What is data virtualization (DV)
The main motto for Data Virtualization is: recipients, tools and applications are independent of the physical and logical data structures..
The traditional Business Intelligence, Data Warehouse and ETL apporach has been always linked to issues with excessive data growth, data silos, moving data from one pile to another, complexity of the data and IT development process and latency of the data (meaning in most cases daily DWH loads).
Data virtualization from the other hand is oriented on real time (or near real time) 'light' processing, big data techniques, getting most of external data sources, in many cases that means data in the cloud. DV development process is light and not very resource and cost consuming. A Data Virtualization platform is a bridge between IT and the business users and in ideal scenario can be used in a self-service mode by the business users.

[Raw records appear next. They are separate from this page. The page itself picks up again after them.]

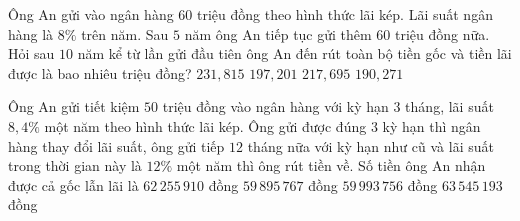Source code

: \begin{ex}%
	Ông An gửi vào ngân hàng $60$ triệu đồng theo hình thức lãi kép. Lãi suất ngân hàng là $8\%$ trên năm. Sau $5$ năm ông  An tiếp tục gửi thêm $60$ triệu đồng nữa. Hỏi sau $10$ năm kể từ lần gửi đầu tiên ông An đến rút toàn bộ tiền gốc và tiền lãi được là bao nhiêu triệu đồng?
	 \choice
		 {$231{,}815$}
		{$197{,}201$} 
		{\True $217{,}695$} 
		{$190{,}271$} 
\end{ex}

\begin{ex}%
	Ông An gửi tiết kiệm $50$ triệu đồng vào ngân hàng với kỳ hạn $3$ tháng, lãi suất $8{,}4\%$ một năm theo  hình thức lãi kép. Ông gửi được đúng $3$ kỳ hạn thì ngân hàng thay đổi lãi suất, ông gửi tiếp $12$ tháng nữa với kỳ hạn như cũ và lãi suất trong thời gian này là $12\%$ một năm thì ông rút tiền về. Số tiền ông An nhận được cả gốc lẫn lãi là
	\choice 
		{$62\,255\,910$  đồng}
		{\True $59\,895\,767$ đồng} 
		 {$59\,993\,756$ đồng}
		 {$63\,545\,193$ đồng}
\end{ex}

What data virtualization means in practice ?
The key features of a data virtualization platform:
- Canonical business views of the data - meaningful business representation of the data, high-level entities and relationships between them.
- Pre-integrated information for discovery and self-service, fast and near real-time access, flexible and accurate.

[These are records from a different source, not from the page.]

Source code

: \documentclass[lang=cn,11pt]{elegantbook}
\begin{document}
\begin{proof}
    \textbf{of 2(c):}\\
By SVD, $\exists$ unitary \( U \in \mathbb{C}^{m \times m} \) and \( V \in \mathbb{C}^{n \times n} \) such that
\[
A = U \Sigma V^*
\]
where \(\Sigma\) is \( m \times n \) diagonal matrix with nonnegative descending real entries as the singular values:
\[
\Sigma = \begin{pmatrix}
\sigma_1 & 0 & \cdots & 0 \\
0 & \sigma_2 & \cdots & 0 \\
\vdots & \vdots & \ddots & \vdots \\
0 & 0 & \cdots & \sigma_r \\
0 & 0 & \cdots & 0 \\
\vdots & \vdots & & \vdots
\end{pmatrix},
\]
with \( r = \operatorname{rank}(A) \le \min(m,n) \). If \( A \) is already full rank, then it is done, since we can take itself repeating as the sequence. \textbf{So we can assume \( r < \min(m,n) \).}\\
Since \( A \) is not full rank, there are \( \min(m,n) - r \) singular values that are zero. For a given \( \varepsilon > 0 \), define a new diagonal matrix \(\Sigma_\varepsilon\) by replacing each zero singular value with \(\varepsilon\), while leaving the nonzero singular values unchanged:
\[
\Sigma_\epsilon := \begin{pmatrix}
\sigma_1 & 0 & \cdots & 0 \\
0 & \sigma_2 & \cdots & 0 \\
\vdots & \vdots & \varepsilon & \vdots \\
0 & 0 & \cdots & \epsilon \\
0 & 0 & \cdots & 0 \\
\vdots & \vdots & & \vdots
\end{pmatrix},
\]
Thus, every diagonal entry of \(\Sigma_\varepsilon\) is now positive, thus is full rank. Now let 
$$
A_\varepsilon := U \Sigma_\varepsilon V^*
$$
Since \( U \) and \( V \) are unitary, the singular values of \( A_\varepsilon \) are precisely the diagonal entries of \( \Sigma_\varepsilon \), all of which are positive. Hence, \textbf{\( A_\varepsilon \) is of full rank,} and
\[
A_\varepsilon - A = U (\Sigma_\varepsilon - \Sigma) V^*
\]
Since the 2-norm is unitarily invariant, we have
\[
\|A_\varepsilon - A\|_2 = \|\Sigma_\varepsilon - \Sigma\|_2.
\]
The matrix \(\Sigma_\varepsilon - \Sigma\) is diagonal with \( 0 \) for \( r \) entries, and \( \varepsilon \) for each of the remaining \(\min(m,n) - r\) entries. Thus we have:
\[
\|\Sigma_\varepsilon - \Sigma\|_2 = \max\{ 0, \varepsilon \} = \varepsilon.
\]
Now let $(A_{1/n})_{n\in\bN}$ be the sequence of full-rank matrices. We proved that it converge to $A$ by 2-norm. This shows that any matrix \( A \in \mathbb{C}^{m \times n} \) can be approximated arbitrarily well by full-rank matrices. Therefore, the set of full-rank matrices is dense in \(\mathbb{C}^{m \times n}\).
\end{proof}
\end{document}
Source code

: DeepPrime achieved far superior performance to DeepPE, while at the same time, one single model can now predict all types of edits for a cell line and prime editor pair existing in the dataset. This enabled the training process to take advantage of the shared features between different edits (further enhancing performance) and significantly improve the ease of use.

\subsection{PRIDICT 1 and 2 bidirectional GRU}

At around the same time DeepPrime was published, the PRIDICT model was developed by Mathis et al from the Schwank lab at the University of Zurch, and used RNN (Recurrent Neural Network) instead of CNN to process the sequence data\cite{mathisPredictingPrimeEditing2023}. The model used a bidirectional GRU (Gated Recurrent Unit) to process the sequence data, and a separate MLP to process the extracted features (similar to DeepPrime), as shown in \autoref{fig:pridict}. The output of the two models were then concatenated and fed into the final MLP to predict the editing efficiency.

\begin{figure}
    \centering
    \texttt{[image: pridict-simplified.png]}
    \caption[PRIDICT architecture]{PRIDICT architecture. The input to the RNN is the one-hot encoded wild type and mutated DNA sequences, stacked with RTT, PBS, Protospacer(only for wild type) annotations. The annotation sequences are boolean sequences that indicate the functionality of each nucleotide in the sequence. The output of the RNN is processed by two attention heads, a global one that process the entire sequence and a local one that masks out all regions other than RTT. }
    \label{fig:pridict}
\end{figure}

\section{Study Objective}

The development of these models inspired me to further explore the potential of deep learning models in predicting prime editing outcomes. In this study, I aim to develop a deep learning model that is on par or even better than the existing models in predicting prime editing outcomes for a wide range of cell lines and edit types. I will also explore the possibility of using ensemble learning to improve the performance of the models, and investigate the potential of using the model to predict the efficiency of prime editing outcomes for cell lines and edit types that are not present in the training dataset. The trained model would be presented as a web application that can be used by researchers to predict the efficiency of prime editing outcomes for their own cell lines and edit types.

- Performance is expected independent of the type of system, location, technology.
- Easily handling multiple data sources and systems - different query languages, data models, security approaches.
- A quick answer to dynamically changing business conditions like acquisitions, mergers, etc.

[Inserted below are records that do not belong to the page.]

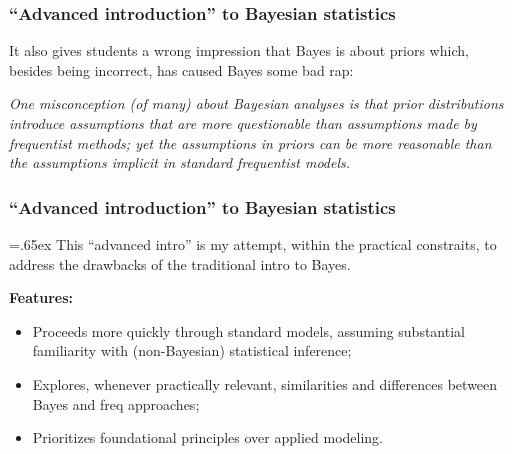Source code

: \documentclass[18pt]{beamer}
\newenvironment{narrowItemize}[1][]{%
  \vspace{-.3\baselineskip}%
  \begin{itemize}[#1]
  \addtolength\itemsep{-.1\baselineskip}
}{
  \end{itemize}
}
\begin{document}
\begin{frame}
\frametitle{``Advanced introduction'' to Bayesian statistics}

It also gives students a wrong impression that Bayes is about priors which, besides being incorrect, has caused Bayes some bad rap:

\begin{center}
\begin{minipage}{.89\linewidth}
{\slshape
One misconception (of many) about Bayesian analyses is that prior distributions introduce assumptions that are more questionable than assumptions made by frequentist methods; yet the assumptions in priors can be more reasonable than the assumptions implicit in standard frequentist models.}

\vspace*{.3\baselineskip}
\hfill \citep{greenland2006bayes_for_epi}
\end{minipage}
\end{center}

\end{frame}


\begin{frame}
\frametitle{``Advanced introduction'' to Bayesian statistics}

{\font=.65ex 
This ``advanced intro'' is my attempt, within the practical constraits, 
}%
to address the drawbacks of the traditional intro to Bayes.

\pause
\textbf{Features:} 
\begin{narrowItemize}[<+->]
\item Proceeds more quickly through standard models, assuming substantial familiarity with (non-Bayesian) statistical inference;
\item Explores, whenever practically relevant, similarities and differences between Bayes and freq approaches;
\item Prioritizes foundational principles over applied modeling.
\end{narrowItemize}

\end{frame}
\end{document}
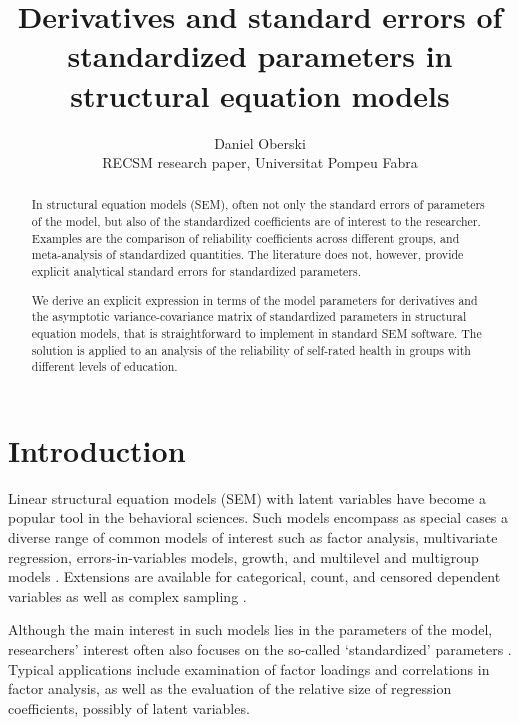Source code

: \documentclass[a4paper, 11pt]{article}
\title{Derivatives and standard errors of standardized parameters in structural
equation models}
\author{Daniel Oberski\\RECSM research paper, Universitat Pompeu Fabra}
\newcommand{\0}{\boldsymbol{0}}
\begin{document}
\maketitle

\begin{abstract}\noindent
In structural equation models (SEM), often not only the standard errors of parameters of the model, but
also of the standardized coefficients are of interest to the researcher. 
Examples are the comparison of reliability coefficients across different groups, and meta-analysis of 
standardized quantities.
The literature does not, however, provide explicit analytical standard errors 
for standardized parameters. %

We derive an explicit expression in terms of the model parameters 
for derivatives and the asymptotic variance-covariance matrix of 
standardized parameters in structural equation models, that is straightforward to implement in standard SEM software. 
The solution is applied to an analysis of the reliability of self-rated health in groups with different levels of education.
\end{abstract}

\section{Introduction}\noindent
Linear structural equation models (SEM) with latent variables
have become a popular tool in the behavioral sciences. Such models encompass as special cases a diverse range of common models of interest such as factor
analysis, multivariate regression, errors-in-variables models, growth, and
multilevel and multigroup models \citep{bollen1989structural}. Extensions are available for categorical, count,
and censored dependent variables as well as complex sampling 
 \citep{muthen1995complex,muthen2002beyond}.

Although the main interest in such models lies in the parameters of 
the model, researchers' interest often also focuses on the so-called 
`standardized' parameters \citep{bollen1989structural}. Typical applications include examination of factor loadings and correlations in factor analysis, as well as the evaluation of the relative size of regression coefficients, possibly of latent variables.
\end{document}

Benefits of data virtualization
The key DV benefits:
- Information quality - data silos integrated easily, including social, unstructured, cloud, web, big data
- More agile and flexible operation - adapt easily to changing environment thus lower the costs of maintenance
- First results visible quickly - a POC can be delivered in days, projects in weeks and the total ROI usually doesn't exceed half a year
Data virtualization architecture
The most common data virtualization layers include data source connection, intermediate layer processing, bringing data to a canonical form and making it available for reporting through a publishing layer.
Data virtualization vs ETL
Extract,Transform,Load (ETL) | Data Virtualization (DV) |
---|---|
|
|
Although the two concepts are different, in real-life scenarios ETL and Data Virtualization are complementary and most organization will benefit from having both solutions in house.